====== Data for processing ======
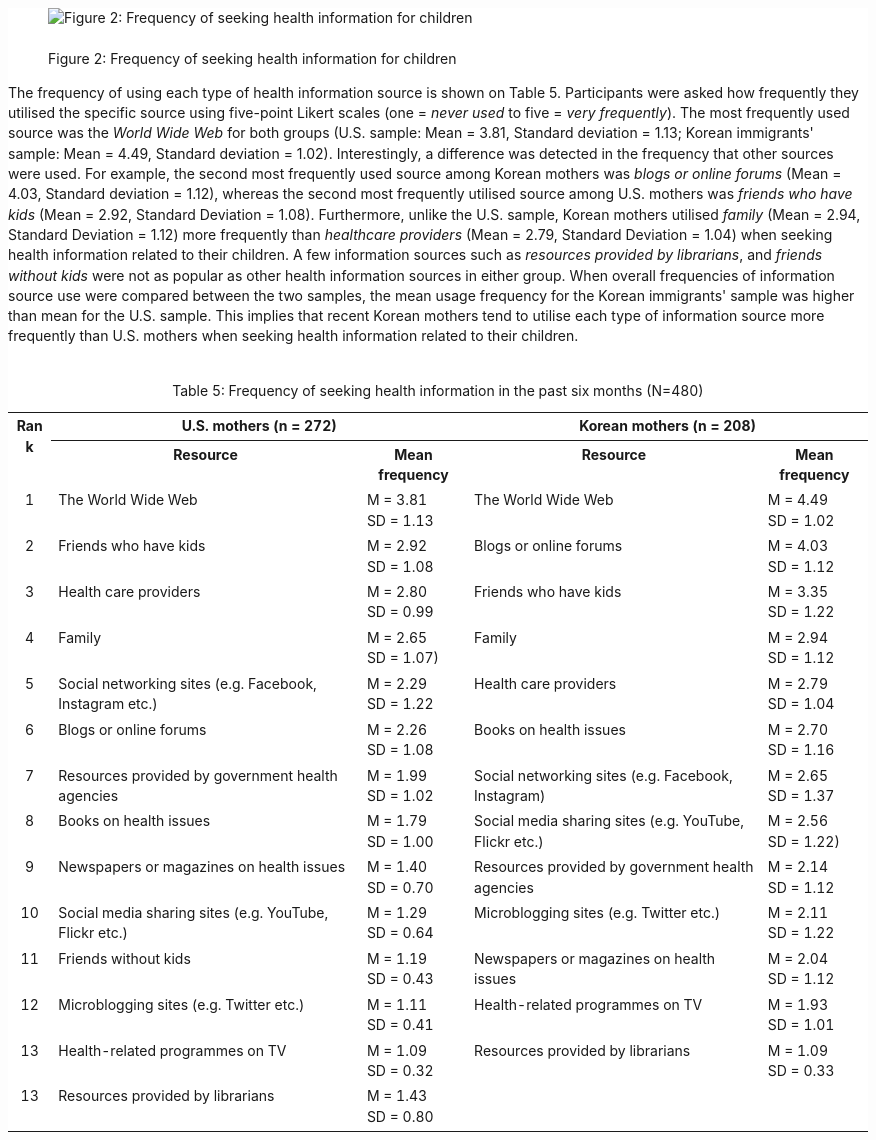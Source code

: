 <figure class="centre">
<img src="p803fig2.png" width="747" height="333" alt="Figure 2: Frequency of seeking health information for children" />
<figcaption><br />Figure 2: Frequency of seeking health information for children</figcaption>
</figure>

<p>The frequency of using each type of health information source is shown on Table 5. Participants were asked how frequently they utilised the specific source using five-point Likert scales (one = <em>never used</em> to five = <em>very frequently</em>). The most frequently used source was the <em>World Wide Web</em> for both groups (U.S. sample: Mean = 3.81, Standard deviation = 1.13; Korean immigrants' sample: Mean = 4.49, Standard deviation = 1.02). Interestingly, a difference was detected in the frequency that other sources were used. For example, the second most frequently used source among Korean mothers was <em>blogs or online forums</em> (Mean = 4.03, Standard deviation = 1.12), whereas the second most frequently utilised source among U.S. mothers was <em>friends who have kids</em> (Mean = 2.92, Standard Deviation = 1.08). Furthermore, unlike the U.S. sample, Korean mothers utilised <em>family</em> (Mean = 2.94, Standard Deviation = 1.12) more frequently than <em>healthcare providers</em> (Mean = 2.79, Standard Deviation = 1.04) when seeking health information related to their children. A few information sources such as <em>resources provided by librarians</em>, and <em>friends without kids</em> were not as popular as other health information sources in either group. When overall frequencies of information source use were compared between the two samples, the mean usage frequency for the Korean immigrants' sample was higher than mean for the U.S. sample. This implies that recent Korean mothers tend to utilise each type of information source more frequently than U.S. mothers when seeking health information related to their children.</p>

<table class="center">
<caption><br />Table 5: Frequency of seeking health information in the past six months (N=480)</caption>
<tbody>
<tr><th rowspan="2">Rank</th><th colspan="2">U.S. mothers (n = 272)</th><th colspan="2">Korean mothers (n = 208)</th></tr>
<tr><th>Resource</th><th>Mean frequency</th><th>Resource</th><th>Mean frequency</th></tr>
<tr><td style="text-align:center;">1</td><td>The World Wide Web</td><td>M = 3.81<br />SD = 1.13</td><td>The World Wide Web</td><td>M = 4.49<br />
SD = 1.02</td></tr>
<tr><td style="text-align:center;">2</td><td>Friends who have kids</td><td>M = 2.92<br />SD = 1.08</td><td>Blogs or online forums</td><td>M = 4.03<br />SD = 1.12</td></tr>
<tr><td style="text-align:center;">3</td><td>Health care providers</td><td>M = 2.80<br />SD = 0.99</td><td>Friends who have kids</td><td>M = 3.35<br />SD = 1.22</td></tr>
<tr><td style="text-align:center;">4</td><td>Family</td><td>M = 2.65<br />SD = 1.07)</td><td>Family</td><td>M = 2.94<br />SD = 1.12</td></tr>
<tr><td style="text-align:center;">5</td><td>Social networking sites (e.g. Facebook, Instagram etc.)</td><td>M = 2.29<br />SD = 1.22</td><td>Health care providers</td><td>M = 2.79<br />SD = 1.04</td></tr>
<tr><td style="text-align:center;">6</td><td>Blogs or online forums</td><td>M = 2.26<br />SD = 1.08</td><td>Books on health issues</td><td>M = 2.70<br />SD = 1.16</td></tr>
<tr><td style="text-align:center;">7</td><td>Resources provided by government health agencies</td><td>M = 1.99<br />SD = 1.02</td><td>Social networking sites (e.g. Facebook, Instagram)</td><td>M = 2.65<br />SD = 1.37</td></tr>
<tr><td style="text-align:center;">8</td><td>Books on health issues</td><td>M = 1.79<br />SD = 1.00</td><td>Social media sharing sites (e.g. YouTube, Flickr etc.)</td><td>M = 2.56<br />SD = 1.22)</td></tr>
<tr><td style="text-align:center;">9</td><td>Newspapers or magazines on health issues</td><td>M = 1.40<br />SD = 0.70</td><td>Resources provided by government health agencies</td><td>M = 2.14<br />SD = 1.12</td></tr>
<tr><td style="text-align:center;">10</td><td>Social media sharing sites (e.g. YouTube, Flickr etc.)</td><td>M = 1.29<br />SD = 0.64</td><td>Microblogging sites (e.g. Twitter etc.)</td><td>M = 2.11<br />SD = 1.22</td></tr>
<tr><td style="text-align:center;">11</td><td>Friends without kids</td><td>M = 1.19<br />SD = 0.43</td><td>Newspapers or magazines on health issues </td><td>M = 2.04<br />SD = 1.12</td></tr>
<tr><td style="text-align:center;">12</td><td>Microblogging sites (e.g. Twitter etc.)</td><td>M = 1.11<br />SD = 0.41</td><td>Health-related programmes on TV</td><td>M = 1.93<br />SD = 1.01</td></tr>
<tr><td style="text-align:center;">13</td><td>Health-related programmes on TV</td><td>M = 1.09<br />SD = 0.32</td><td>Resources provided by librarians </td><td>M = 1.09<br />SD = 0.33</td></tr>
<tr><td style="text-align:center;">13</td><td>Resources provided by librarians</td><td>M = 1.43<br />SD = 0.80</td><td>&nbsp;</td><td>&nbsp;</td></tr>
======
=== Description of the task ===
Whenever a line includes the word "magazines", pull it out of the entries.

=== Task result ===
<tr><td style="text-align:center;">9</td><td>Newspapers or magazines on health issues</td><td>M = 1.40<br />SD = 0.70</td><td>Resources provided by government health agencies</td><td>M = 2.14<br />SD = 1.12</td></tr>
<tr><td style="text-align:center;">11</td><td>Friends without kids</td><td>M = 1.19<br />SD = 0.43</td><td>Newspapers or magazines on health issues </td><td>M = 2.04<br />SD = 1.12</td></tr>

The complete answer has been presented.